River channel identification method

Technical Field

The invention belongs to the technical field of oil-gas geology, and particularly relates to a river channel identification method.

Background

Geological mapping methods are generally adopted for river channel division at home and abroad, and only the main direction can be determined, but the detailed description of the river channel cannot be realized. Meanwhile, the main direction may have little guiding significance for small block development, but the river direction is still adopted, which is a catastrophic error for single sand body modeling. The river channel form is artificially determined, the randomness is too large, and different geological workers have different river channel orientations for a single river channel during drawing, so that geological research is neither standard nor accurate; the method for artificially determining the river channel is more rough and is not enough to guide the development work of the sandstone gas reservoir in a small area; for different blocks and different layers, an executable standard is required to identify the river channel, and then river channel carving is carried out.

At present, river channel identification is carried out manually according to the characteristics of blocks in China, which is too subjective, has no unified standard and is inaccurate. Therefore, improvements are urgently needed for river channel identification methods of various regions and various horizons.

Disclosure of Invention

The river channel identification method provided by the invention aims to solve the problems that in the prior art, geological mapping methods are generally adopted for river channel division, only the main direction can be determined, and detailed description of the river channel cannot be realized; the second purpose is to overcome the problems that the river channel identification is carried out manually according to the characteristics of the blocks in the prior art, the river channel identification is too subjective, and the river channel identification is not provided with a unified standard and is not accurate.

Therefore, the invention provides a river channel identification method,

1) carrying out probability analysis and pretreatment on the sand body thickness plane numerical value of the target sand layer, removing part of data, and screening out the main direction of the river channel by analyzing the effective sand body thickness data, wherein the rest is effective sand body thickness data; the partial data is data surrounded by a sand body thickness value of 0 value;

2) carrying out variance calculation on the sand body thickness data at the well point of the target area;

3) comparing the variance values obtained in the step 2), screening out data with large variance for analysis, and finely depicting the river channel by combining with the main direction of the river channel;

4) carrying out classified statistics on the sand body purity in the riverway depicted in the step 3);

5) and 4) according to the classification statistical result of the step 4), comprehensively depicting a single-period single river channel by combining with the fine river channel carving picture, and finishing the final river channel carving picture.

Further, the step 1) of performing probability analysis and pretreatment on the sand body thickness plane value of the target sand layer is to analyze and process an expected value of the sand body thickness value.

Further, the method for analyzing and processing the expected value of the sand body thickness value comprises the following steps: when the sand body thickness value is larger than the expected value of 0.9 times, the sand body thickness value is used as effective data of the sand body thickness; when the sand thickness value is less than the expected value of 0.9 times, the sand thickness value needs to be deleted.

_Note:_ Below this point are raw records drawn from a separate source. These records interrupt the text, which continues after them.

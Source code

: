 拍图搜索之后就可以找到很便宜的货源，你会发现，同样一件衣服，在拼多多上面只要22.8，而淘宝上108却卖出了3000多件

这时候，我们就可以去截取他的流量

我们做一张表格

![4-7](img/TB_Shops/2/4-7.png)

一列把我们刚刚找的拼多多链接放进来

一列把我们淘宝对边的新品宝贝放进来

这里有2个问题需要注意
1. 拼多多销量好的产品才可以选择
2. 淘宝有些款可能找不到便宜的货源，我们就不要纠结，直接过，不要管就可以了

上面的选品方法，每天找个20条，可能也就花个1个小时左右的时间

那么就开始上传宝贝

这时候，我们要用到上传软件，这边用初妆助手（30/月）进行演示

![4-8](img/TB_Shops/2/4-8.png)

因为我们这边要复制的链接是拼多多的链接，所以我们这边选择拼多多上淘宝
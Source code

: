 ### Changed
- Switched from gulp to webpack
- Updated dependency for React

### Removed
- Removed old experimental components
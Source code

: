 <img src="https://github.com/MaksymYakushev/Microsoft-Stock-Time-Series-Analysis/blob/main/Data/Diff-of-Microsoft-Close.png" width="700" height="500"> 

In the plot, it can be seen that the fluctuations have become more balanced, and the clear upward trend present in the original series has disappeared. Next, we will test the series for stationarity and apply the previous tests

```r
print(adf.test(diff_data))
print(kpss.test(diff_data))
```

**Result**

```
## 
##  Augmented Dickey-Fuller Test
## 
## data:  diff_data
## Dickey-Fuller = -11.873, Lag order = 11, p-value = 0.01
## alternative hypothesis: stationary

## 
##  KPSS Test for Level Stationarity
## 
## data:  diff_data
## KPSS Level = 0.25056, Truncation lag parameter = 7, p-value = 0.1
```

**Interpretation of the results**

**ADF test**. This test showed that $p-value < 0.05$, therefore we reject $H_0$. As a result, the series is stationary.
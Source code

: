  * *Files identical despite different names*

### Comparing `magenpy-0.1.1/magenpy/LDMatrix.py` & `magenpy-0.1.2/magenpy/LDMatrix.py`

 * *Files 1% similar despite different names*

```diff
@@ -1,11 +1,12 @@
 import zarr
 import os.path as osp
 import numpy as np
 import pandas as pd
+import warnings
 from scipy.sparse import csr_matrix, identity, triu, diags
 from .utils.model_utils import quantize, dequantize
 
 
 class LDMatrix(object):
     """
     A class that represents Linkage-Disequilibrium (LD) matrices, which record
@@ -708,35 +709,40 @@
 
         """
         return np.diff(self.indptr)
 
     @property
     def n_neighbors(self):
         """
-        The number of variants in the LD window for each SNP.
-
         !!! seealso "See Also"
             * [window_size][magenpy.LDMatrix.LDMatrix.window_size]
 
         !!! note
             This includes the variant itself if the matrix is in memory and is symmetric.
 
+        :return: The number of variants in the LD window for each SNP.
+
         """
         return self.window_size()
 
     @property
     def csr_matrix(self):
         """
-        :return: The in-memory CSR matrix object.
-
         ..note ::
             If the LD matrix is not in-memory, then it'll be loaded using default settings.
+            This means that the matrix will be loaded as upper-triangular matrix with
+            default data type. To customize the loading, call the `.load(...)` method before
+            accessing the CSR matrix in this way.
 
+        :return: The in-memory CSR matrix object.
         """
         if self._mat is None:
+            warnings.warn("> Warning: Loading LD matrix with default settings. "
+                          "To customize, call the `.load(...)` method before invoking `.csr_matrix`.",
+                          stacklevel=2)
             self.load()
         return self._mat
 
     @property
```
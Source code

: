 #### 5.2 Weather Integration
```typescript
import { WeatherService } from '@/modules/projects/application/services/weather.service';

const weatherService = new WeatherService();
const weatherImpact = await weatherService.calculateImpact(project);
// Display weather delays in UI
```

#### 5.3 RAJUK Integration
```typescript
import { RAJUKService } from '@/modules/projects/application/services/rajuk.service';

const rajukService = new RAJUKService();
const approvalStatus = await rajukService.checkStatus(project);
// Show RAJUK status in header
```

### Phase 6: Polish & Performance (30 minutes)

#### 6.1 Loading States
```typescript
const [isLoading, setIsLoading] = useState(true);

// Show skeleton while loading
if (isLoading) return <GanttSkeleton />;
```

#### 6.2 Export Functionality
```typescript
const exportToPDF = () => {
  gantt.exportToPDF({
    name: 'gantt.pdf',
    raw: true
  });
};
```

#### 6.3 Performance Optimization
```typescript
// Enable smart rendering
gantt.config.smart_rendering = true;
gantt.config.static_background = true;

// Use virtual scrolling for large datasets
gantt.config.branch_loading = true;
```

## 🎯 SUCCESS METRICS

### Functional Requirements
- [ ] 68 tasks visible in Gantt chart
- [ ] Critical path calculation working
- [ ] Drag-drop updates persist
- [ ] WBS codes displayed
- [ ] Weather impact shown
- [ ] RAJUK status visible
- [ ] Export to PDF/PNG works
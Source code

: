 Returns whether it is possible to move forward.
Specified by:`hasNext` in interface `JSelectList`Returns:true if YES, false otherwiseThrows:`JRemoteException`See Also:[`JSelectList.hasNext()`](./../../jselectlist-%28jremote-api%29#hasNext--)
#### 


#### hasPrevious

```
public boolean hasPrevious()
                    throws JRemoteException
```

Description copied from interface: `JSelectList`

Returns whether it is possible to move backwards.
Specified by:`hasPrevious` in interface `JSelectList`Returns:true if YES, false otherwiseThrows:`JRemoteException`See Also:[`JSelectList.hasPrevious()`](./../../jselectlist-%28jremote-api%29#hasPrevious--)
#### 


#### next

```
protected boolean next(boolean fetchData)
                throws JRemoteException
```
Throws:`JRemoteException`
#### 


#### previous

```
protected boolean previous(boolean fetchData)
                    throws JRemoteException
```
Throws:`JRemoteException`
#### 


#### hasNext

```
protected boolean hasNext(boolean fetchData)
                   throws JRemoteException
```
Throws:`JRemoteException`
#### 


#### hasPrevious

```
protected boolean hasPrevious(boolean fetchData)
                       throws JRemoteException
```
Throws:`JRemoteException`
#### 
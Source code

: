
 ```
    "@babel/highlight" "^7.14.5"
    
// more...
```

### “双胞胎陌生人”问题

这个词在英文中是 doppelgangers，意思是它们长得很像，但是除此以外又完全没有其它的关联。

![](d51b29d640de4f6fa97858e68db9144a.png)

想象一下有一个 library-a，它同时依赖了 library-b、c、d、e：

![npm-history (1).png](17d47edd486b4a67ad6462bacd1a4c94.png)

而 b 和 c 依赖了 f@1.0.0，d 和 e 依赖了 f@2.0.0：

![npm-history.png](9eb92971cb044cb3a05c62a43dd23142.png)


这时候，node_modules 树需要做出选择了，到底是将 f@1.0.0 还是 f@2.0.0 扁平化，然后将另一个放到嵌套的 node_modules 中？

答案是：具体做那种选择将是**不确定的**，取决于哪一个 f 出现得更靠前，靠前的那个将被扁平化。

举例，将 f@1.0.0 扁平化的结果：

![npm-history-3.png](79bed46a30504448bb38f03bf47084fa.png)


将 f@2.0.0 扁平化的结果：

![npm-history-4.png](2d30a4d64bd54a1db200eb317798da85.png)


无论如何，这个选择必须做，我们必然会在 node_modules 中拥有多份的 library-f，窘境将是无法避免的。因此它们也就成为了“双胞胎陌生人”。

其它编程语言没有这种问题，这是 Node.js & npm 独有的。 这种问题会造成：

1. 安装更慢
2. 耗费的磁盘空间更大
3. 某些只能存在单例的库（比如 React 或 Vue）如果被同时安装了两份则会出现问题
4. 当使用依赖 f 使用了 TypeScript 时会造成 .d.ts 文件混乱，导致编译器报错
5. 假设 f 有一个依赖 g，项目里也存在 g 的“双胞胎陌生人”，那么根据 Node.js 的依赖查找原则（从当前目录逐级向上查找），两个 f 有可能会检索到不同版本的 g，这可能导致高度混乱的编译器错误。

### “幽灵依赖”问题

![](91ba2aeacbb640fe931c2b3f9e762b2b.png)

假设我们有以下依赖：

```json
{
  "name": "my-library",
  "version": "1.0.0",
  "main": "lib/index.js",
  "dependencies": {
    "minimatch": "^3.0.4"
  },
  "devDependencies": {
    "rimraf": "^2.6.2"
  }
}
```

Further, the method for screening out the main direction of the river channel by analyzing the effective data of the sand body thickness comprises the following steps: and analyzing the effective data of the sand body thickness, finding out the numerical values of the sand body thickness with high value and the three first-ranked digits, and sequentially connecting the numerical values from high to low to form a broken-line river channel, namely the main direction of the river channel.

Further, the variance calculation in the step 2) is carried out according to the unit length of the main direction of the river channel, and the variance calculation is carried out on the sand body thickness data at the well point of the target area.

Further, the data with large variance in step 3) is data with variance larger than 50.

Further, in the step 4), the sand body purity value is PS ═ GR × 5/N, GR is a gamma value, PS is the sand body purity value, N is the number of data points in the certain section of sand body thickness, the interlayer in the middle of the section of sand body is not more than 0.4m, and such weighted average value is the purity value.

Further, the method for depicting a single-stage single river channel in the step 5) comprises the following steps: defining a river channel indicated value, identifying all river channel indicated values on a river channel fine-drawing graph, then carrying out difference value calculation on river channel indicated value data, taking the direction with the minimum difference value as a main direction, then connecting the river channel indicated value data according to the adjacent relation along the main direction, and connecting a non-crossed line, namely the main river channel at the stage.

Further, in the step 5), the river channel indicated value R is Hi × Ps, R is the river channel indicated value, Hi is the sand thickness weighted value, and Ps is the sand purity value.

Further, the step 5) of calculating the difference value of the river channel indicating value data requires that the river channel indicating value data is calculated by the difference values in four directions of 0 degree, 45 degrees, 90 degrees and 135 degrees.

The invention has the beneficial effects that: the river channel identification method provided by the invention comprises the steps of analyzing and processing the numerical value of the sand body thickness of a target sand layer, screening out the main direction of a river channel, then carrying out variance calculation on the sand body thickness data at the well point of a target area according to the unit length of the main direction of the river channel, screening out data with large variance for analysis, carrying out fine river channel carving in combination with the main direction of the river channel, carrying out classification statistics on the sand body purity in the carved river channel, comprehensively carving a single-period single river channel in combination with a fine river channel carving diagram, and finishing final river channel carving; a set of method suitable for river channel identification is established, a practical, reliable, accurate, objective and strong-operability identification method is formed, the method is better in effect when being applied to the east of the Ordos basin for more than half a year, the problems that the river channel identification is carried out manually according to the characteristics of blocks, the river channel identification is too subjective, no unified standard exists, and inaccuracy is caused are solved, the method can determine the main direction of the river channel, meanwhile, the detail part of the river channel can be described, the reliability and the accuracy are high, and the objectivity and the operability are high.

Drawings

The present invention will be described in further detail below with reference to the accompanying drawings.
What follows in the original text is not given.